Work required: Skip any image you find and restate the rest of the data word for word.

[Supplied information — start]

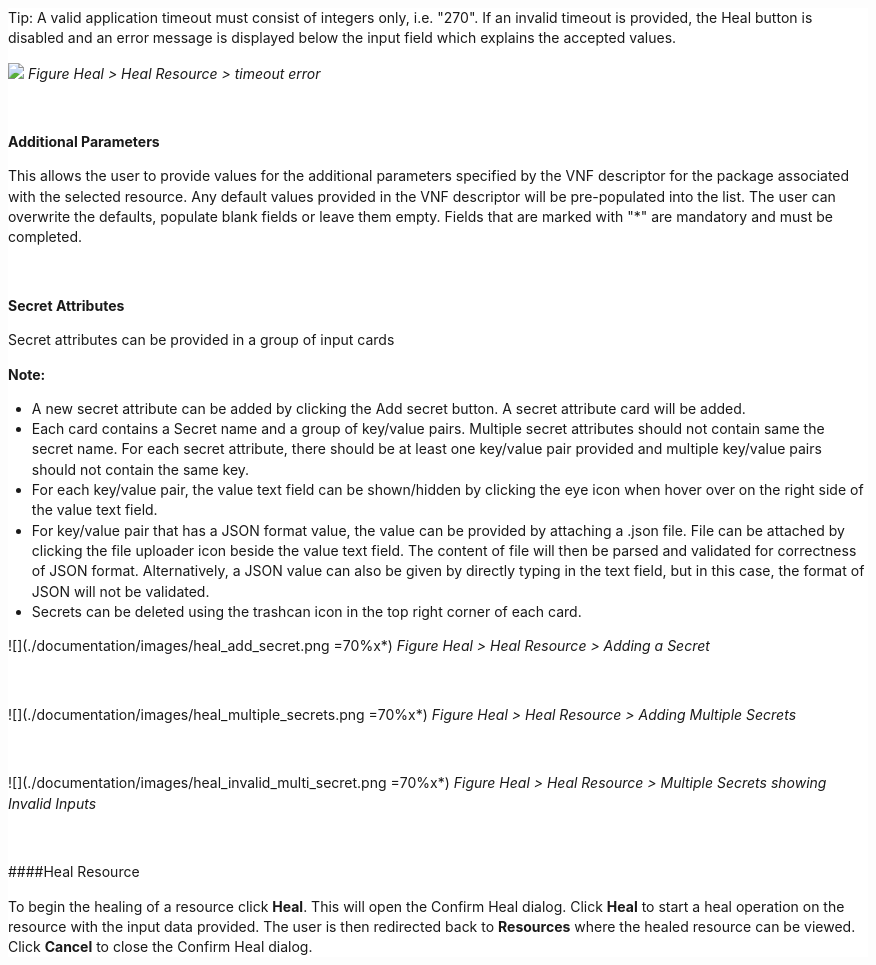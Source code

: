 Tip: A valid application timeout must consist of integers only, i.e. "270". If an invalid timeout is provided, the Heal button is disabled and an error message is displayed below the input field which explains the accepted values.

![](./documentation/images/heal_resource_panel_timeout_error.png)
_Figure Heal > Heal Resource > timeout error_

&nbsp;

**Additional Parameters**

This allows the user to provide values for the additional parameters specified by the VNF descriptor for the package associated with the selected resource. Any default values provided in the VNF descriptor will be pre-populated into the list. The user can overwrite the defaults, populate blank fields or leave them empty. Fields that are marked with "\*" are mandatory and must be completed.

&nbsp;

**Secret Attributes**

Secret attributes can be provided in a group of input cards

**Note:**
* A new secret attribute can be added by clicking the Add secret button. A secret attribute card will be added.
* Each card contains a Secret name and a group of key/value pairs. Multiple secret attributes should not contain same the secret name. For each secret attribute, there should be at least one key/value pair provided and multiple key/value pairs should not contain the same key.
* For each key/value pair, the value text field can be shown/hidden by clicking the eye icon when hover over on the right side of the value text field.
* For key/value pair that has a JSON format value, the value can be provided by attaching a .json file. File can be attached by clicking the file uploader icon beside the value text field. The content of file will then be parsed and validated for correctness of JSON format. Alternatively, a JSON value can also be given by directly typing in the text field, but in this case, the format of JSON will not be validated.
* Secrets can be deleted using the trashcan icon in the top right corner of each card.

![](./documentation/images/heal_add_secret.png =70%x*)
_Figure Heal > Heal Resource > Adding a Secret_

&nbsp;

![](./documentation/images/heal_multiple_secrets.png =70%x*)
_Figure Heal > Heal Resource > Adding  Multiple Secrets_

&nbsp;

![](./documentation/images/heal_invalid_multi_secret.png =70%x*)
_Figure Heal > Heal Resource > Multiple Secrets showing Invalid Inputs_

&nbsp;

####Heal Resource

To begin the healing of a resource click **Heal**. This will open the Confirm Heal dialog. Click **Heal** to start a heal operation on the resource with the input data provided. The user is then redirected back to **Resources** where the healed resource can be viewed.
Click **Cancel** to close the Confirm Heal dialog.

[Supplied information — finish]

Task output:
Source code

: Tip: A valid application timeout must consist of integers only, i.e. "270". If an invalid timeout is provided, the Heal button is disabled and an error message is displayed below the input field which explains the accepted values.

![](./documentation/images/heal_resource_panel_timeout_error.png)
_Figure Heal > Heal Resource > timeout error_

&nbsp;

**Additional Parameters**

This allows the user to provide values for the additional parameters specified by the VNF descriptor for the package associated with the selected resource. Any default values provided in the VNF descriptor will be pre-populated into the list. The user can overwrite the defaults, populate blank fields or leave them empty. Fields that are marked with "\*" are mandatory and must be completed.

&nbsp;

**Secret Attributes**

Secret attributes can be provided in a group of input cards

**Note:**
* A new secret attribute can be added by clicking the Add secret button. A secret attribute card will be added.
* Each card contains a Secret name and a group of key/value pairs. Multiple secret attributes should not contain same the secret name. For each secret attribute, there should be at least one key/value pair provided and multiple key/value pairs should not contain the same key.
* For each key/value pair, the value text field can be shown/hidden by clicking the eye icon when hover over on the right side of the value text field.
* For key/value pair that has a JSON format value, the value can be provided by attaching a .json file. File can be attached by clicking the file uploader icon beside the value text field. The content of file will then be parsed and validated for correctness of JSON format. Alternatively, a JSON value can also be given by directly typing in the text field, but in this case, the format of JSON will not be validated.
* Secrets can be deleted using the trashcan icon in the top right corner of each card.

![](./documentation/images/heal_add_secret.png =70%x*)
_Figure Heal > Heal Resource > Adding a Secret_

&nbsp;

![](./documentation/images/heal_multiple_secrets.png =70%x*)
_Figure Heal > Heal Resource > Adding  Multiple Secrets_

&nbsp;

![](./documentation/images/heal_invalid_multi_secret.png =70%x*)
_Figure Heal > Heal Resource > Multiple Secrets showing Invalid Inputs_

&nbsp;

####Heal Resource

To begin the healing of a resource click **Heal**. This will open the Confirm Heal dialog. Click **Heal** to start a heal operation on the resource with the input data provided. The user is then redirected back to **Resources** where the healed resource can be viewed.
Click **Cancel** to close the Confirm Heal dialog.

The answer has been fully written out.